Алёна подумала, что с ней тоже такое бывало, и не единожды. Порой в любимом издательстве гонорары как бы подвисали в некоем гиперпространстве, и нижнегорьковская знаменитость оказывалась на мели, в самом глупейшем в мире состоянии: деньги есть, но в то же время их нет. Так что Шуру Алёна понимала очень хорошо. А еще понимала, что, вот с места не сойти, у нее сейчас начнут просить в долг…

– Алёна, Алёнушка, – убитым голосом продолжал Шура Коротков, – мне просто не к кому обратиться, кроме вас, честное слово. Ни к своим родителям, ни к Кискиным не могу, сами понимаете. Мне бы самую незначительную, самую ничтожную сумму… тысяч двадцать хотя бы…

– Рублей, надеюсь? – уточнила Алёна с сардоническим смешком. – Здорово, если для вас это – ничтожная сумма. Для меня – так очень даже чтожная! Я, Шурочка, из-за границы вернулась. Таких денег у меня просто нет.

– Алёна, ну я вас умоляю! – бубнил Шура жалобно. – Если Киска узнает, что у меня перед свадьбой пустой кошелек, она… Я ужасно боюсь ее потерять, я о такой девушке всю жизнь мечтал. Еще там, на мордовских лесоповалах, думал: вернусь, найду такую… необыкновенную… женюсь на ней…

У Алёны дрогнуло сердце. Ну в самом деле, она сегодня уже формулировала постулат: деньги, мол, всего лишь средство получать удовольствие самой – и доставлять его другим людям. К тому же это всего на десять дней. Шура деньги вернет, Алёна не сомневалась ни единой минуты. А пока она ведь не умрет с голоду, на карточке еще кое-что есть…

– Я расписку напишу, – уныло бубнил Шура, поворачивая с площади Лядова на Белинку. Алёна и не заметила, как они взлетели в верхнюю часть Нижнего Горького. – И с процентами верну. Процент за день хотите? Процент с двадцати тысяч – двести рублей…

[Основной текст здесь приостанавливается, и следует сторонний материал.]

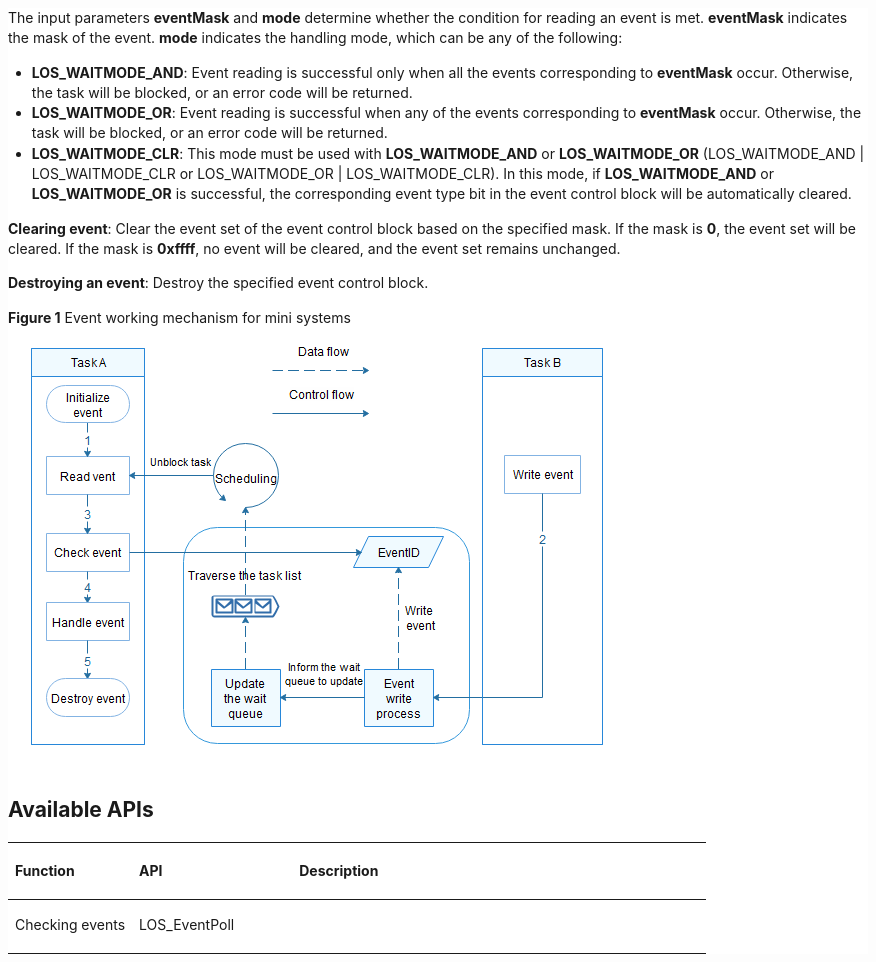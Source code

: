 The input parameters  **eventMask**  and  **mode**  determine whether the condition for reading an event is met.  **eventMask**  indicates the mask of the event.  **mode**  indicates the handling mode, which can be any of the following:

-   **LOS\_WAITMODE\_AND**: Event reading is successful only when all the events corresponding to  **eventMask**  occur. Otherwise, the task will be blocked, or an error code will be returned.
-   **LOS\_WAITMODE\_OR**: Event reading is successful when any of the events corresponding to  **eventMask**  occur. Otherwise, the task will be blocked, or an error code will be returned.
-   **LOS\_WAITMODE\_CLR**: This mode must be used with  **LOS\_WAITMODE\_AND**  or  **LOS\_WAITMODE\_OR**  \(LOS\_WAITMODE\_AND | LOS\_WAITMODE\_CLR or LOS\_WAITMODE\_OR | LOS\_WAITMODE\_CLR\). In this mode, if  **LOS\_WAITMODE\_AND**  or  **LOS\_WAITMODE\_OR**  is successful, the corresponding event type bit in the event control block will be automatically cleared.

**Clearing event**: Clear the event set of the event control block based on the specified mask. If the mask is  **0**, the event set will be cleared. If the mask is  **0xffff**, no event will be cleared, and the event set remains unchanged.

**Destroying an event**: Destroy the specified event control block.

**Figure  1**  Event working mechanism for mini systems<a name="fig17799175324612"></a>  
![](figures/event-working-mechanism-for-mini-systems.png "event-working-mechanism-for-mini-systems")

## Available APIs<a name="section158501652121514"></a>

<a name="table14277123518139"></a>
<table><thead align="left"><tr id="row152771935131315"><th class="cellrowborder" valign="top" width="17.77177717771777%" id="mcps1.1.4.1.1"><p id="p1127733591316"><a name="p1127733591316"></a><a name="p1127733591316"></a>Function</p>
</th>
<th class="cellrowborder" valign="top" width="22.932293229322934%" id="mcps1.1.4.1.2"><p id="p22771357138"><a name="p22771357138"></a><a name="p22771357138"></a>API</p>
</th>
<th class="cellrowborder" valign="top" width="59.2959295929593%" id="mcps1.1.4.1.3"><p id="p327714358130"><a name="p327714358130"></a><a name="p327714358130"></a>Description</p>
</th>
</tr>
</thead>
<tbody><tr id="row1627793517136"><td class="cellrowborder" valign="top" width="17.77177717771777%" headers="mcps1.1.4.1.1 "><p id="p10525141151410"><a name="p10525141151410"></a><a name="p10525141151410"></a>Checking events</p>
</td>
<td class="cellrowborder" valign="top" width="22.932293229322934%" headers="mcps1.1.4.1.2 "><p id="p1027783551315"><a name="p1027783551315"></a><a name="p1027783551315"></a>LOS_EventPoll</p>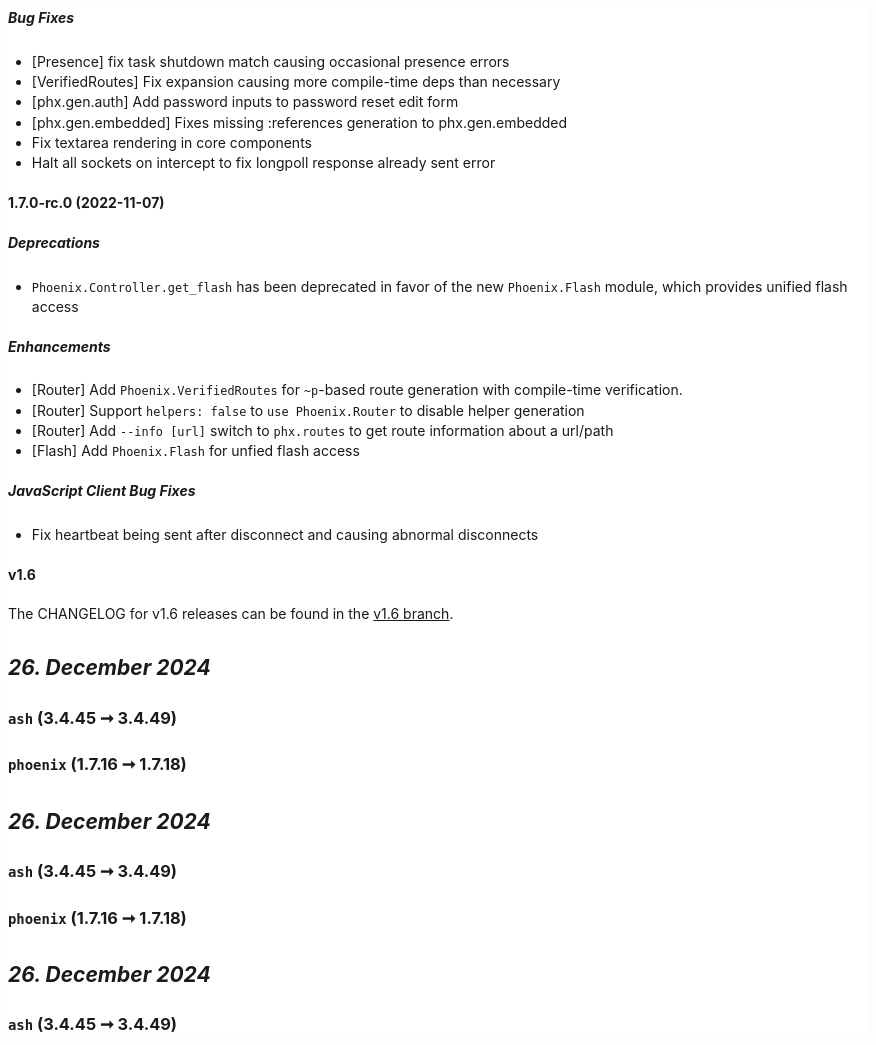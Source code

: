 ##### Bug Fixes
  * [Presence] fix task shutdown match causing occasional presence errors
  * [VerifiedRoutes] Fix expansion causing more compile-time deps than necessary
  * [phx.gen.auth] Add password inputs to password reset edit form
  * [phx.gen.embedded] Fixes missing :references generation to phx.gen.embedded
  * Fix textarea rendering in core components
  * Halt all sockets on intercept to fix longpoll response already sent error

#### 1.7.0-rc.0 (2022-11-07)

##### Deprecations
  * `Phoenix.Controller.get_flash` has been deprecated in favor of the new `Phoenix.Flash` module, which provides unified flash access

##### Enhancements
  * [Router] Add `Phoenix.VerifiedRoutes` for `~p`-based route generation with compile-time verification.
  * [Router] Support `helpers: false` to `use Phoenix.Router` to disable helper generation
  * [Router] Add `--info [url]` switch to `phx.routes` to get route information about a url/path
  * [Flash] Add `Phoenix.Flash` for unfied flash access

##### JavaScript Client Bug Fixes
  * Fix heartbeat being sent after disconnect and causing abnormal disconnects

#### v1.6

The CHANGELOG for v1.6 releases can be found in the [v1.6 branch](https://github.com/phoenixframework/phoenix/blob/v1.6/CHANGELOG.md).



_26. December 2024_
-------------------

### `ash` (3.4.45 ➞ 3.4.49)


### `phoenix` (1.7.16 ➞ 1.7.18)



_26. December 2024_
-------------------

### `ash` (3.4.45 ➞ 3.4.49)


### `phoenix` (1.7.16 ➞ 1.7.18)



_26. December 2024_
-------------------

### `ash` (3.4.45 ➞ 3.4.49)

– Да черт с ними, с процентами! – отмахнулась Алёна. – Деньги я вам дам, Шура. Только не двадцать тысяч, двадцати у меня нет, а десять.

– А мне двадцать надо, – простонал жалобно Шура.

– Но у меня десять, – решительно ответила Алёна. – Больше нету.

– Ну хорошо, давайте хоть десять! – воскликнул Шура радостно. – Сейчас мы к вам заедем. Я напишу расписку…

– Давайте я вам прямо в машине отдам, деньги у меня с собой, а то дома не убрано. Я же месяц дома не была, – пояснила Алёна (ну что тут скажешь, Дева!). – Остановитесь, я достану бумагу и ручку.

Она вынула из своей необъятной сумки толстую тетрадку на скрепках. Писательница такие тетрадки обожала и обычно прописывала в них сюжеты своих романчиков. Писала сочинения, как она это называла.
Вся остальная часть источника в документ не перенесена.